Karen Leeder (born 1962) is a British writer, translator and scholar of German culture. She is professor of Modern German Literature in the University of Oxford. In 2021 she was elected as Schwarz-Taylor Professor of the German Language and Literature, a position she took up at The Queen's College, Oxford in 2022.

Early life and education
Born in Derbyshire, she lived in Rugby and attended Rugby High School and Rugby School.

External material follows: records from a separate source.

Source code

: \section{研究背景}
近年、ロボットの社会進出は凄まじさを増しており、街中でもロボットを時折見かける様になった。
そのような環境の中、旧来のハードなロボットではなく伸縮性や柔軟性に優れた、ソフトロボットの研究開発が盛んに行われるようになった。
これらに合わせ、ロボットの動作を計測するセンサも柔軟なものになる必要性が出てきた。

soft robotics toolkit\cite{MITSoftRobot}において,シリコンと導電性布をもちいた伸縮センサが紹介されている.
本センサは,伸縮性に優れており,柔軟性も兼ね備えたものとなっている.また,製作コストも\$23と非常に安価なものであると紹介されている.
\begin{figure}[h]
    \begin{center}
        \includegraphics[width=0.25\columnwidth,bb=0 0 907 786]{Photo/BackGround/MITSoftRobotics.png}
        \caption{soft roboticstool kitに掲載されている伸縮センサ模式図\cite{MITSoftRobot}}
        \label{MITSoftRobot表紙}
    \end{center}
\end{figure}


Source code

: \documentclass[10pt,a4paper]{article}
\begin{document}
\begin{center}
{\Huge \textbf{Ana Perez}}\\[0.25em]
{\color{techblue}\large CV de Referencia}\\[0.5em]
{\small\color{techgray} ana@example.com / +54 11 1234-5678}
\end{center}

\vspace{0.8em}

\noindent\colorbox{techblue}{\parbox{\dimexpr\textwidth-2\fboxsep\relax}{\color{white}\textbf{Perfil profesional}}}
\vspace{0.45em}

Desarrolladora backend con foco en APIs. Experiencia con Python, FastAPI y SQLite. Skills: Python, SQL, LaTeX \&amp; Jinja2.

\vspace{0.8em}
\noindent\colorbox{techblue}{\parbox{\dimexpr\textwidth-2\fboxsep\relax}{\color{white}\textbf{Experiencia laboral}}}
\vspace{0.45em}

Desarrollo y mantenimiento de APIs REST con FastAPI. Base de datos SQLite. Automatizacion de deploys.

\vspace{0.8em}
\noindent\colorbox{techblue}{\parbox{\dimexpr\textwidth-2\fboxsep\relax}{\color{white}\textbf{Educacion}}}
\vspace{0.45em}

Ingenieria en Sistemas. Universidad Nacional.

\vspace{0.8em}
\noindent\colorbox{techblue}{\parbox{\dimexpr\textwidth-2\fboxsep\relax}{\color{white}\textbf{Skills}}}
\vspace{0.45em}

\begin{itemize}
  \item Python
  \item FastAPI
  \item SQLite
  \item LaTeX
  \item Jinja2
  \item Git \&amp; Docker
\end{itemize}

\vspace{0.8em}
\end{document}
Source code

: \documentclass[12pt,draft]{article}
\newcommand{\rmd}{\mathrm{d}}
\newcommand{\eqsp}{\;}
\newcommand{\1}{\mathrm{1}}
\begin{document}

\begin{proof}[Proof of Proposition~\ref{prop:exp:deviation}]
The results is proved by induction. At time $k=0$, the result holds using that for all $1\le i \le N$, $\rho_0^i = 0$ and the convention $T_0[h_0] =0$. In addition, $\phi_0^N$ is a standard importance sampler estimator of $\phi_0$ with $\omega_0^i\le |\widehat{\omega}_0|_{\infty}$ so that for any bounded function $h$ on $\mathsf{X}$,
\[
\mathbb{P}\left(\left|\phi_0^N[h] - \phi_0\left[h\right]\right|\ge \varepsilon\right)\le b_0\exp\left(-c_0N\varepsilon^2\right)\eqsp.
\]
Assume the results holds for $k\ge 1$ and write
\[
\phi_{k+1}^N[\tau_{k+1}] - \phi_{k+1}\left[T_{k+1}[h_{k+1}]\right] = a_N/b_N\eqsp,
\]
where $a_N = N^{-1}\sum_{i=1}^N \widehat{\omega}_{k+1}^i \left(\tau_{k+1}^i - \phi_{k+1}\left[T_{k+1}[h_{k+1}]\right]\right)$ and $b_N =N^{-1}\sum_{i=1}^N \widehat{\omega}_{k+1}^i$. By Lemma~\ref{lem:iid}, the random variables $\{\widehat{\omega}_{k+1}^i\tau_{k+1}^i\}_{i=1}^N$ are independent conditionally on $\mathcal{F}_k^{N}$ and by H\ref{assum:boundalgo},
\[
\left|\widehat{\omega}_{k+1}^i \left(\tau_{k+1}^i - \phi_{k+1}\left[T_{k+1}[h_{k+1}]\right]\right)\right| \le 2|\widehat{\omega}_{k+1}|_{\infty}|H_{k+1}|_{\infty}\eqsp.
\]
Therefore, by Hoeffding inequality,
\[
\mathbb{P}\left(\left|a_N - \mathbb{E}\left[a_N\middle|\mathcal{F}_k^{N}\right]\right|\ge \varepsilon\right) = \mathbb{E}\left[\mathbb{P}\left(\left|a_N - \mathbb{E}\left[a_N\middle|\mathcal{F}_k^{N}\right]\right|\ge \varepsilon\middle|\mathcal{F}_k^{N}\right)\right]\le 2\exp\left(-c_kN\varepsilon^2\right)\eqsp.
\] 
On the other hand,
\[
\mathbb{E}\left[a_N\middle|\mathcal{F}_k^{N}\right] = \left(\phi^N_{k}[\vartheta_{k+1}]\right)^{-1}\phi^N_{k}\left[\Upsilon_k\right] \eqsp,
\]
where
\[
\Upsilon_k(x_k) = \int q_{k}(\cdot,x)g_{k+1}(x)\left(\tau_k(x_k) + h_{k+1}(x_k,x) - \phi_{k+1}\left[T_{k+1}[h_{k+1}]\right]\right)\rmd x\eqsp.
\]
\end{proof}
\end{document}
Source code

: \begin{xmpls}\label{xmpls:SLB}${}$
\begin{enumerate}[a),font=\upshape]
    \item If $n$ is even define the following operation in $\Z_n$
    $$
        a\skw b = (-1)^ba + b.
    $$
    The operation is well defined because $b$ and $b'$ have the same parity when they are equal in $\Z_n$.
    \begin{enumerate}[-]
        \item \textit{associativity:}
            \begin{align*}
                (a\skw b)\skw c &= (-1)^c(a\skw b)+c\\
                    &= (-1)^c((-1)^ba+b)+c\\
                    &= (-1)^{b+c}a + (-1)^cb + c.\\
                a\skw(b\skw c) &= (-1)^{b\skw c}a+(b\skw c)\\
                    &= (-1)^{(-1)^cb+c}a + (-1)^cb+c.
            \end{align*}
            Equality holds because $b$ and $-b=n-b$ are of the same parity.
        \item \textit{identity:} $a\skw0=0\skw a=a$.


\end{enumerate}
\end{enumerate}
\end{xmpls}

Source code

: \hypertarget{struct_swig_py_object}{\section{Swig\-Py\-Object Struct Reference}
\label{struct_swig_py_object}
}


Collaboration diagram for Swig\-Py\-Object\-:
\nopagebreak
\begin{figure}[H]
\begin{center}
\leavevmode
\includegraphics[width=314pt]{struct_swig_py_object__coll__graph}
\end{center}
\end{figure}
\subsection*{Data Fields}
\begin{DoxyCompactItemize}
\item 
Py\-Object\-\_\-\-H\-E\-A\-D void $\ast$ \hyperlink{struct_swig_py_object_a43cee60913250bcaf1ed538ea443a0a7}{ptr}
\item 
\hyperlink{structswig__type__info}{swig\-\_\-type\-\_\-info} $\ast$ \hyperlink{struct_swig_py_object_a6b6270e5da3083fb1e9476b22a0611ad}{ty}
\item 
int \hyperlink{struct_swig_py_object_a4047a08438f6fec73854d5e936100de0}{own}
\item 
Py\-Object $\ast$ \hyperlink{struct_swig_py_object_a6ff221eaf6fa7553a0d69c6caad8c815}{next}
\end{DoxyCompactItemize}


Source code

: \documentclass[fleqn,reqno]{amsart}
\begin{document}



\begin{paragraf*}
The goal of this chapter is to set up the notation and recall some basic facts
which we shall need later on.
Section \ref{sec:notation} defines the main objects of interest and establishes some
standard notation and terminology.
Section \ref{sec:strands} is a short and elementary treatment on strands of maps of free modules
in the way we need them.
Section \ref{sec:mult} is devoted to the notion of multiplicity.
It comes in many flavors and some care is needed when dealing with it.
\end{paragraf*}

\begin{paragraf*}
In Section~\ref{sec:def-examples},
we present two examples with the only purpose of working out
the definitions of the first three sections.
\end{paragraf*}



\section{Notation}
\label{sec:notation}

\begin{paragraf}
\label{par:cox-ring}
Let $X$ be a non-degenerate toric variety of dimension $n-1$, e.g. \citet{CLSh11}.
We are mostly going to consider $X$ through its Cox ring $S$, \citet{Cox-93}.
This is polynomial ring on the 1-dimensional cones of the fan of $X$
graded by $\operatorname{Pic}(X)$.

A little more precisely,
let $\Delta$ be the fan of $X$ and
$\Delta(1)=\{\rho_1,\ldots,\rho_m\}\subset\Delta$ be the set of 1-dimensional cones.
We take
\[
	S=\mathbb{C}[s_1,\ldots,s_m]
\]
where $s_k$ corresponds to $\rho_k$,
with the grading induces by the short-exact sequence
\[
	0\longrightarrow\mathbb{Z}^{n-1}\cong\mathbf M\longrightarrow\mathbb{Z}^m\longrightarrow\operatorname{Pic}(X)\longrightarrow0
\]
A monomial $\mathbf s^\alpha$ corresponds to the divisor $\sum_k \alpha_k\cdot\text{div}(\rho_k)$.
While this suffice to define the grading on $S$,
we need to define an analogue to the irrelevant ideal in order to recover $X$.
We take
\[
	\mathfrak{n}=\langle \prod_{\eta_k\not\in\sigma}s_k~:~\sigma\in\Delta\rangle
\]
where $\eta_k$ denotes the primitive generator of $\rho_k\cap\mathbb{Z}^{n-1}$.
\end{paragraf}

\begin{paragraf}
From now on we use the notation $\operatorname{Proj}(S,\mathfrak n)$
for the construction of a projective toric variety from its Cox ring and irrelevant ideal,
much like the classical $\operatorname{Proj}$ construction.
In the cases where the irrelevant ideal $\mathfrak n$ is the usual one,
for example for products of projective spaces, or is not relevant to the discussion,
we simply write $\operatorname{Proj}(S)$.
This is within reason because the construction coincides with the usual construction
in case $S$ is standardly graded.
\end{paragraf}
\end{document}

She studied German at Magdalen College, Oxford and the University of Hamburg.

Career
She taught at Emmanuel College, Cambridge for three years as Official Fellow in German, from 1990 before taking up a post as a Fellow at New College, Oxford in 1993. Her interests include post-war German literature, the literature of the GDR, German poetry in translation, Brecht, Rilke, spectres and angels.

From 1993 to 2022 she was Fellow in German at New College Oxford. In 2021 she was elected as Schwarz-Taylor Professor of the German Language and Literature, a position she took up at The Queen's College, Oxford in 2022. She is professor of Modern German Literature in the University of Oxford. In 2023 she embarks on a three-year Einstein fellowship at the Free University of Berlin on the project AfterWords.

In 2017 she became a Fellow of the Royal Society of Arts and in 2020 she was elected to the Academia Europaea.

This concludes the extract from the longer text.